Sounds like it would work, but I can't help but wonder if using a small roller and painting the back of the tank wouldn't be the easiest.


----------



## MatPat

megasycophant said:


> Sounds like it would work, but I can't help but wonder if using a small roller and painting the back of the tank wouldn't be the easiest.


Yep, I've found paint is the easiest. I've been able to remove a painted back (razorblade) and repaint them (roller) even though they were next to a wall with very minimal space. It's always easier on an empty tank but it can be done easy enough on a full tank.

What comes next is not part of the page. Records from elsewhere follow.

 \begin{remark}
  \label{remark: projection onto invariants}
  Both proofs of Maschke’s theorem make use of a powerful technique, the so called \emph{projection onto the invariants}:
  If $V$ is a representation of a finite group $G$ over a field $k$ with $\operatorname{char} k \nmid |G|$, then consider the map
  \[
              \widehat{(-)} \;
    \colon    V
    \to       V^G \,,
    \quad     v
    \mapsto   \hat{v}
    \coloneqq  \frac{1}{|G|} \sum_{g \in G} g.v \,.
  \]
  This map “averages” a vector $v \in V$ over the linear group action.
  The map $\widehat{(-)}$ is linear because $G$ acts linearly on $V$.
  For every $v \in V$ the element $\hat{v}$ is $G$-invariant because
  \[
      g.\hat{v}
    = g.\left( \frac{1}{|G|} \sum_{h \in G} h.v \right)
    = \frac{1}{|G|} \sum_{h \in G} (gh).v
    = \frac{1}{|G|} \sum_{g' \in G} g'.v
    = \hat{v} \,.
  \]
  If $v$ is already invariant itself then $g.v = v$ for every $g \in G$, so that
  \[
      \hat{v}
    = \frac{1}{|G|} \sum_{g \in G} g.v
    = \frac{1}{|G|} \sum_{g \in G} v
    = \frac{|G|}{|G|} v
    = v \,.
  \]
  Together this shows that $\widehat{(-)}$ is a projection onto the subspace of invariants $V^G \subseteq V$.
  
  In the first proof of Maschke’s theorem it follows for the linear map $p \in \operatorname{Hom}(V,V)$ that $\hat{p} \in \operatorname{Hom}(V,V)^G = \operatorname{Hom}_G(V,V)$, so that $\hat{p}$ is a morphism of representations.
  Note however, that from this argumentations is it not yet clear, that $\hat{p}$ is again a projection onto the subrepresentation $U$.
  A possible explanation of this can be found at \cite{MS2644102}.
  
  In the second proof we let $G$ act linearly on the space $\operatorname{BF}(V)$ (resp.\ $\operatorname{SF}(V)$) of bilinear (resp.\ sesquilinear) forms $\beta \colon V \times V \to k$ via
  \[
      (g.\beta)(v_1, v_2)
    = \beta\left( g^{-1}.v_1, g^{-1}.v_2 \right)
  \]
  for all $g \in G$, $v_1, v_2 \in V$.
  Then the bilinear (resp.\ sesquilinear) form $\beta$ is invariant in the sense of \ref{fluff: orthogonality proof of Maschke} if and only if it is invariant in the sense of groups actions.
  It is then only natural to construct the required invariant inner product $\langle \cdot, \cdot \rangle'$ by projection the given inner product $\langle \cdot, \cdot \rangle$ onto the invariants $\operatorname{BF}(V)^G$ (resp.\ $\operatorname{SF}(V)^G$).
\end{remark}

If there was an easy and efficient way to attach a piece of painted plexiglass or acrylic to the back of the tank, that may work. I can't think of one at the moment though.


----------



## Rob Tetrazona

I got side tracked by my stupid job. I'm just posting for the heck of it. It gets lonely being at home alone all day! 

Actually, reflected light off the background is good for plants.


----------



## MatPat

NeonRob said:


> I got side tracked by my stupid job. I'm just posting for the heck of it. It gets lonely being at home alone all day!


Tell me about it dude...at least I have two kids to talk at me!



NeonRob said:


> Actually, reflected light off the background is good for plants.


Yep, and in that situation, white would probably be the best background for the plants. I don't really care for white backgrounds, they can be a pain to keep clean. However, some of the tanks in Aquascpaping contests look really good with white backgrounds.


----------



## megasycophant

NeonRob said:


> Actually, reflected light off the background is good for plants.


But dark is better for fish and viewing (IMHO). So, if that's the intent, go with a high gloss white.


----------



## MatPat

Yes, I do prefer a black background...on that topic, anyone want to help me paint the backs of a few 20 longs and a 150g black? 

I would think flat white would work on the back of the tank just a s well as gloss. It will appear to be glossy through the glass


----------



## megasycophant

MatPat said:


> Yes, I do prefer a black background...on that topic, anyone want to help me paint the backs of a few 20 longs and a 150g black?


Eleven is NOT a few!


----------



## jennfier

MatPat said:


> Yes, I do prefer a black background...on that topic, anyone want to help me paint the backs of a few 20 longs and a 150g black?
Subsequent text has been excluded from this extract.